▶ _Task description_
Every line containing "date" should be copied out. Go through the entries and find them.

-*-

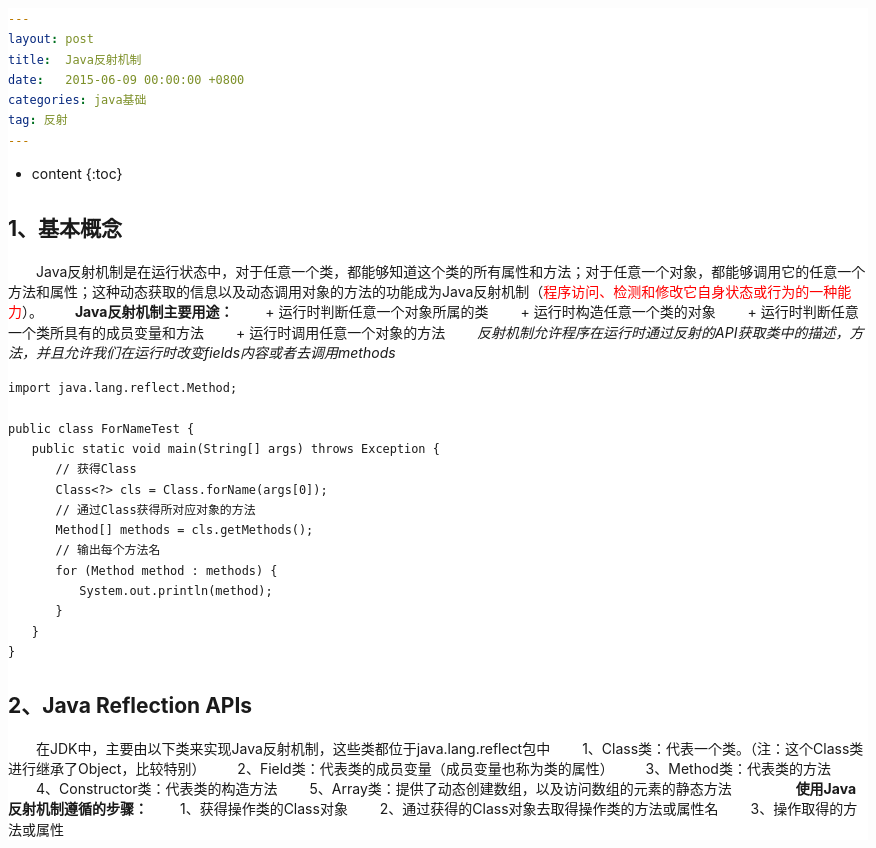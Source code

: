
 ```yaml
---
layout: post
title:  Java反射机制
date:   2015-06-09 00:00:00 +0800
categories: java基础
tag: 反射
---
```


* content
{:toc}

## 1、基本概念 ##
　　Java反射机制是在运行状态中，对于任意一个类，都能够知道这个类的所有属性和方法；对于任意一个对象，都能够调用它的任意一个方法和属性；这种动态获取的信息以及动态调用对象的方法的功能成为Java反射机制（<font color="red">程序访问、检测和修改它自身状态或行为的一种能力</font>）。
　　**Java反射机制主要用途：**
　　+ 运行时判断任意一个对象所属的类
　　+ 运行时构造任意一个类的对象
　　+ 运行时判断任意一个类所具有的成员变量和方法
　　+ 运行时调用任意一个对象的方法
　　*反射机制允许程序在运行时通过反射的API获取类中的描述，方法，并且允许我们在运行时改变fields内容或者去调用methods*
```
import java.lang.reflect.Method;

public class ForNameTest {
　　public static void main(String[] args) throws Exception {
　　　　// 获得Class
　　　　Class<?> cls = Class.forName(args[0]);
　　　　// 通过Class获得所对应对象的方法
　　　　Method[] methods = cls.getMethods();
　　　　// 输出每个方法名
　　　　for (Method method : methods) {
　　　　　　System.out.println(method);
　　　　}
　　}
}
```
## 2、Java Reflection APIs ##
　　在JDK中，主要由以下类来实现Java反射机制，这些类都位于java.lang.reflect包中
　　1、Class类：代表一个类。（注：这个Class类进行继承了Object，比较特别）
　　2、Field类：代表类的成员变量（成员变量也称为类的属性）
　　3、Method类：代表类的方法
　　4、Constructor类：代表类的构造方法
　　5、Array类：提供了动态创建数组，以及访问数组的元素的静态方法
　　
　　**使用Java反射机制遵循的步骤：**
　　1、获得操作类的Class对象
　　2、通过获得的Class对象去取得操作类的方法或属性名
　　3、操作取得的方法或属性
　　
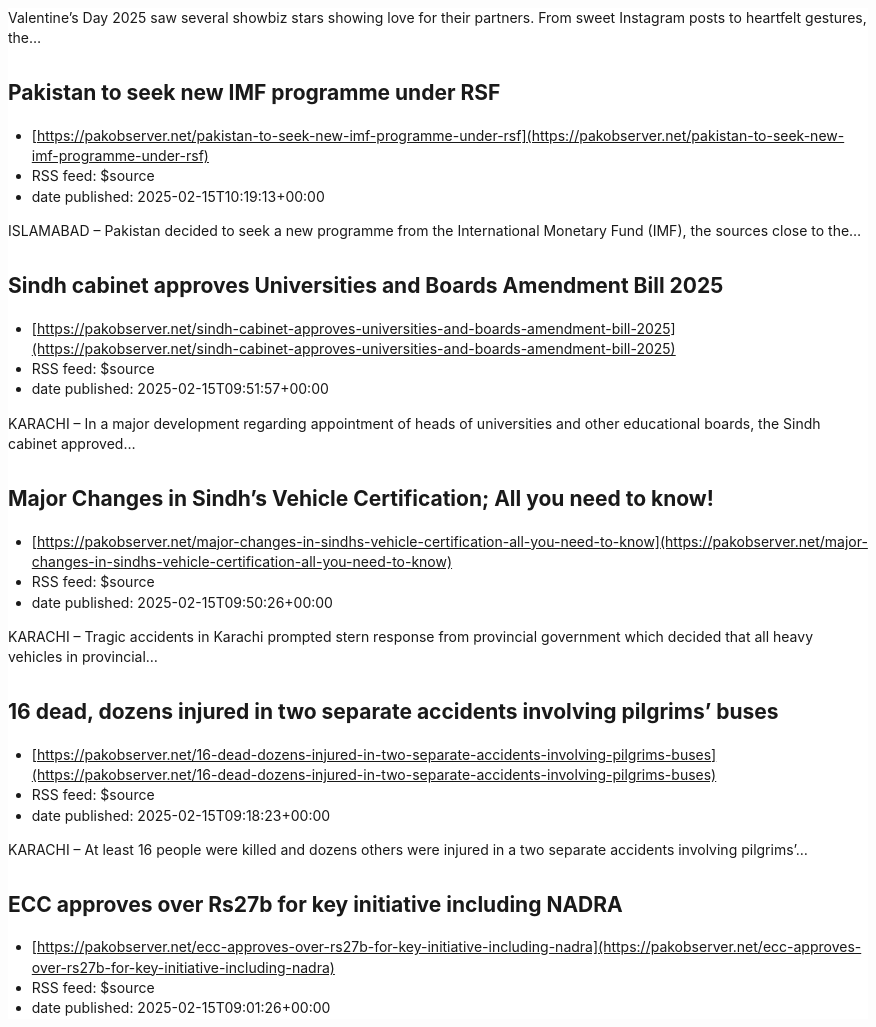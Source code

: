 Valentine&#8217;s Day 2025 saw several showbiz stars showing love for their partners. From sweet Instagram posts to heartfelt gestures, the…

## Pakistan to seek new IMF programme under RSF
 - [https://pakobserver.net/pakistan-to-seek-new-imf-programme-under-rsf](https://pakobserver.net/pakistan-to-seek-new-imf-programme-under-rsf)
 - RSS feed: $source
 - date published: 2025-02-15T10:19:13+00:00

ISLAMABAD &#8211; Pakistan decided to seek a new programme from the International Monetary Fund (IMF), the sources close to the…

## Sindh cabinet approves Universities and Boards Amendment Bill 2025
 - [https://pakobserver.net/sindh-cabinet-approves-universities-and-boards-amendment-bill-2025](https://pakobserver.net/sindh-cabinet-approves-universities-and-boards-amendment-bill-2025)
 - RSS feed: $source
 - date published: 2025-02-15T09:51:57+00:00

KARACHI – In a major development regarding appointment of heads of universities and other educational boards, the Sindh cabinet approved…

## Major Changes in Sindh’s Vehicle Certification; All you need to know!
 - [https://pakobserver.net/major-changes-in-sindhs-vehicle-certification-all-you-need-to-know](https://pakobserver.net/major-changes-in-sindhs-vehicle-certification-all-you-need-to-know)
 - RSS feed: $source
 - date published: 2025-02-15T09:50:26+00:00

KARACHI – Tragic accidents in Karachi prompted stern response from provincial government which decided that all heavy vehicles in provincial…

## 16 dead, dozens injured in two separate accidents involving pilgrims’ buses
 - [https://pakobserver.net/16-dead-dozens-injured-in-two-separate-accidents-involving-pilgrims-buses](https://pakobserver.net/16-dead-dozens-injured-in-two-separate-accidents-involving-pilgrims-buses)
 - RSS feed: $source
 - date published: 2025-02-15T09:18:23+00:00

KARACHI &#8211; At least 16 people were killed and dozens others were injured in a two separate accidents involving pilgrims’…

## ECC approves over Rs27b for key initiative including NADRA
 - [https://pakobserver.net/ecc-approves-over-rs27b-for-key-initiative-including-nadra](https://pakobserver.net/ecc-approves-over-rs27b-for-key-initiative-including-nadra)
 - RSS feed: $source
 - date published: 2025-02-15T09:01:26+00:00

-*-

▶ _Reply_
date:   2015-06-09 00:00:00 +0800
 - date published: 2025-02-15T10:19:13+00:00
 - date published: 2025-02-15T09:51:57+00:00
 - date published: 2025-02-15T09:50:26+00:00
 - date published: 2025-02-15T09:18:23+00:00
 - date published: 2025-02-15T09:01:26+00:00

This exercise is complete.